Write an equation of a line that passes through the point (8,2) that is (a) parallel and (b) perpendicular to the graph of the equation
y= 4x +3
Parallel line has same gradient,m.from equation of line,m=4 y-y1=m(x-x1) y-2=4(x-8) y-2=4x-32 y=4x-30 b)m2=-1/m1=-1/4 y-2=-1/4(x-8) 4y-8=-x+8 4y=-x+16
(a) To find a parallel line, we need to use the fact that parallel lines have the same slope. The given equation is in slope-intercept form (y = mx + b), where "m" represents the slope. So, from y = 4x + 3, we know that the slope is 4.
Using the point-slope form of a linear equation (y - y₁ = m(x - x₁)), with (x₁, y₁) being the given point (8, 2), we have:
y - 2 = 4(x - 8)
Expanding the equation:
y - 2 = 4x - 32
Rearranging:
y = 4x - 30
So, the equation of a line that passes through the point (8, 2) and is parallel to y = 4x + 3 is y = 4x - 30.
(b) For a line to be perpendicular to another line, the slopes have to be negative reciprocals of each other. In the given equation (y = 4x + 3), the slope is 4. Therefore, the slope of the perpendicular line would be -1/4.
Using the point-slope form again:
y - 2 = (-1/4)(x - 8)
Expanding:
y - 2 = (-1/4)x + 2
Rearranging:
y = (-1/4)x + 4
So, the equation of a line that passes through the point (8, 2) and is perpendicular to y = 4x + 3 is y = (-1/4)x + 4.
Remember, whether parallel or perpendicular, always keep your sense of humor intact!
To find the equation of a line that is parallel or perpendicular to a given line, we need to determine the slope of the given line. Once we have the slope, we can substitute it into the slope-intercept form of a line to get the equation.

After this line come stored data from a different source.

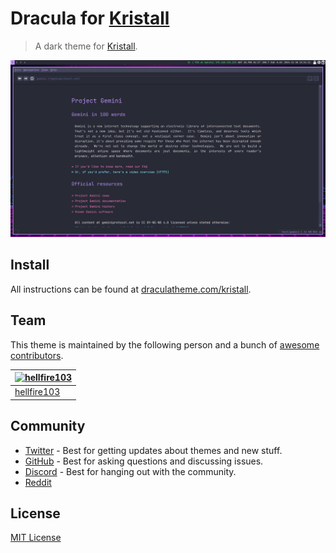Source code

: # Dracula for [Kristall](https://kristall.random-projects.net/)

> A dark theme for [Kristall](https://kristall.random-projects.net/).

![Screenshot](./screenshot.png)

## Install

All instructions can be found at [draculatheme.com/kristall](https://draculatheme.com/kristall).

## Team

This theme is maintained by the following person and a bunch of [awesome contributors](https://github.com/dracula/kristall/graphs/contributors).

| [![hellfire103](https://github.com/hellfire103.png?size=100)](https://github.com/hellfire103) |
| --------------------------------------------------------------------------------------------- |
| [hellfire103](https://github.com/hellfire103)                                                 |

## Community

- [Twitter](https://twitter.com/draculatheme) - Best for getting updates about themes and new stuff.
- [GitHub](https://github.com/dracula/dracula-theme/discussions) - Best for asking questions and discussing issues.
- [Discord](https://draculatheme.com/discord-invite) - Best for hanging out with the community.
- [Reddit](https://www.reddit.com/r/draculatheme)

## License

[MIT License](./LICENSE)
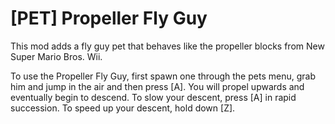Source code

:# [PET] Propeller Fly Guy

This mod adds a fly guy pet that behaves like the propeller blocks from New Super Mario Bros. Wii.

To use the Propeller Fly Guy, first spawn one through the pets menu, grab him and jump in the air and then press [A]. You will propel upwards and eventually begin to descend. To slow your descent, press [A] in rapid succession. To speed up your descent, hold down [Z].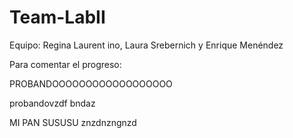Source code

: # Team-LabII
Equipo: Regina Laurent
ino, Laura Srebernich y Enrique Menéndez

Para comentar el progreso:

PROBANDOOOOOOOOOOOOOOOOOO

probandovzdf bndaz

MI PAN SUSUSU
znzdnzngnzd
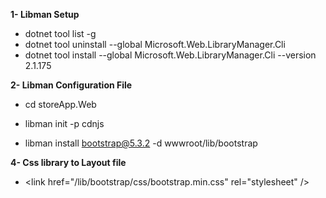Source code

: 
 **1- Libman Setup**

- dotnet tool list -g
- dotnet tool uninstall --global Microsoft.Web.LibraryManager.Cli
- dotnet tool install --global Microsoft.Web.LibraryManager.Cli --version 2.1.175

**2- Libman Configuration File**
- cd storeApp.Web
- libman init -p cdnjs

- libman install bootstrap@5.3.2 -d wwwroot/lib/bootstrap

**4- Css library to Layout file**
-  \<link  href="/lib/bootstrap/css/bootstrap.min.css"  rel="stylesheet"  />
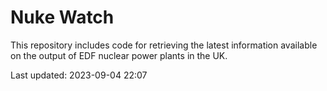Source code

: # Nuke Watch

This repository includes code for retrieving the latest information available on the output of EDF nuclear power plants in the UK.

Last updated: 2023-09-04 22:07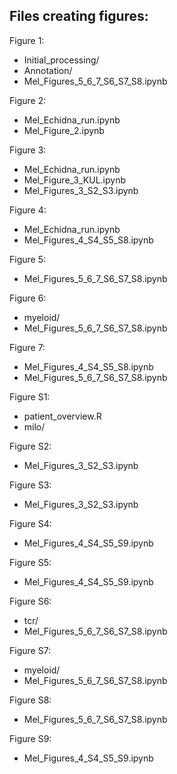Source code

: ## Files creating figures:

Figure 1:
- Initial_processing/
- Annotation/
- Mel_Figures_5_6_7_S6_S7_S8.ipynb

Figure 2:
- Mel_Echidna_run.ipynb
- Mel_Figure_2.ipynb

Figure 3:
- Mel_Echidna_run.ipynb
- Mel_Figure_3_KUL.ipynb
- Mel_Figures_3_S2_S3.ipynb

Figure 4:
- Mel_Echidna_run.ipynb
- Mel_Figures_4_S4_S5_S8.ipynb

Figure 5:
- Mel_Figures_5_6_7_S6_S7_S8.ipynb

Figure 6:
- myeloid/
- Mel_Figures_5_6_7_S6_S7_S8.ipynb

Figure 7:
- Mel_Figures_4_S4_S5_S8.ipynb
- Mel_Figures_5_6_7_S6_S7_S8.ipynb

Figure S1:
- patient_overview.R
- milo/

Figure S2:
- Mel_Figures_3_S2_S3.ipynb

Figure S3:
- Mel_Figures_3_S2_S3.ipynb

Figure S4:
- Mel_Figures_4_S4_S5_S9.ipynb

Figure S5:
- Mel_Figures_4_S4_S5_S9.ipynb

Figure S6:
- tcr/
- Mel_Figures_5_6_7_S6_S7_S8.ipynb

Figure S7:
- myeloid/
- Mel_Figures_5_6_7_S6_S7_S8.ipynb

Figure S8:
- Mel_Figures_5_6_7_S6_S7_S8.ipynb

Figure S9:
- Mel_Figures_4_S4_S5_S9.ipynb
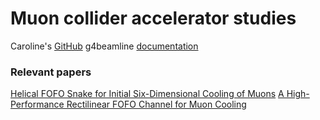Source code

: # Muon collider accelerator studies

Caroline's [GitHub](https://github.com/criggall/muon-cooling?tab=readme-ov-file)
g4beamline [documentation](https://www.muonsinc.com/Website1/Muons/G4beamlineUsersGuide.pdf)

### Relevant papers

[Helical FOFO Snake for Initial Six-Dimensional Cooling of Muons](https://inspirehep.net/literature/1678715)
[A High-Performance Rectilinear FOFO Channel for Muon Cooling](http://accelconf.web.cern.ch/PAC2013/papers/thpho12.pdf)



<!--- 

 **May 27, 2025**  Installed geant4, g4beamline, and ran g4beamline regression test check 

**May 27, 2025**  Created folder & repo, initialized git -->

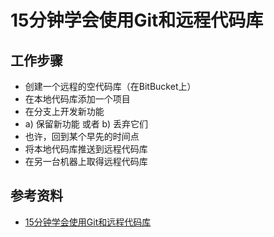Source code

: # 15分钟学会使用Git和远程代码库

## 工作步骤
- 创建一个远程的空代码库（在BitBucket上）
- 在本地代码库添加一个项目
- 在分支上开发新功能
- a) 保留新功能 或者 b) 丢弃它们
- 也许，回到某个早先的时间点
- 将本地代码库推送到远程代码库
- 在另一台机器上取得远程代码库

## 参考资料
- [15分钟学会使用Git和远程代码库](http://blog.jobbole.com/53573/)
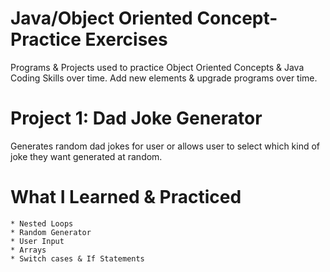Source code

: # Java/Object Oriented Concept-Practice Exercises
Programs & Projects used to practice Object Oriented Concepts & Java Coding Skills over time. Add new elements & upgrade programs over time.

  # Project 1: Dad Joke Generator
  Generates random dad jokes for user or allows user to select which kind of joke they want generated at random.

   # What I Learned & Practiced
    * Nested Loops
    * Random Generator
    * User Input  
    * Arrays
    * Switch cases & If Statements     
   
 
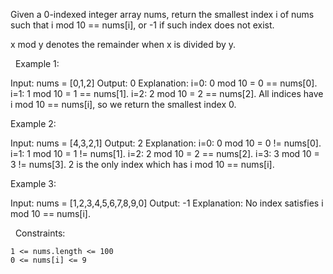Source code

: Given a 0-indexed integer array nums, return the smallest index i of nums such that i mod 10 == nums[i], or -1 if such index does not exist.

x mod y denotes the remainder when x is divided by y.

 
Example 1:

Input: nums = [0,1,2]
Output: 0
Explanation: 
i=0: 0 mod 10 = 0 == nums[0].
i=1: 1 mod 10 = 1 == nums[1].
i=2: 2 mod 10 = 2 == nums[2].
All indices have i mod 10 == nums[i], so we return the smallest index 0.


Example 2:

Input: nums = [4,3,2,1]
Output: 2
Explanation: 
i=0: 0 mod 10 = 0 != nums[0].
i=1: 1 mod 10 = 1 != nums[1].
i=2: 2 mod 10 = 2 == nums[2].
i=3: 3 mod 10 = 3 != nums[3].
2 is the only index which has i mod 10 == nums[i].


Example 3:

Input: nums = [1,2,3,4,5,6,7,8,9,0]
Output: -1
Explanation: No index satisfies i mod 10 == nums[i].


 
Constraints:


	1 <= nums.length <= 100
	0 <= nums[i] <= 9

The equation y = 4x + 3 is already in slope-intercept form, where the coefficient of x is the slope of the line. In this case, the slope of the given line is 4.
(a) Parallel Line:
To find the equation of a line that is parallel to the given line, the slope of the parallel line should be the same as the slope of the given line, which is 4. Now, we substitute the point (8, 2) into the slope-intercept form (y = mx + b) to find the y-intercept (b).
Using the point-slope form:
(y - y₁) = m(x - x₁)
(y - 2) = 4(x - 8)
y - 2 = 4x - 32
y = 4x - 30
So, the equation of a line parallel to y = 4x + 3 that passes through the point (8, 2) is y = 4x - 30.
(b) Perpendicular Line:
To find the equation of a line that is perpendicular to the given line, we need to find the negative reciprocal of the slope of the given line. The negative reciprocal of 4 is -1/4. Again, we substitute the point (8, 2) into the slope-intercept form (y = mx + b) to find the y-intercept (b).
Using the point-slope form:
(y - y₁) = m(x - x₁)
(y - 2) = -1/4(x - 8)
y - 2 = -1/4x + 2
y = -1/4x + 4
So, the equation of a line perpendicular to y = 4x + 3 that passes through the point (8, 2) is y = -1/4x + 4.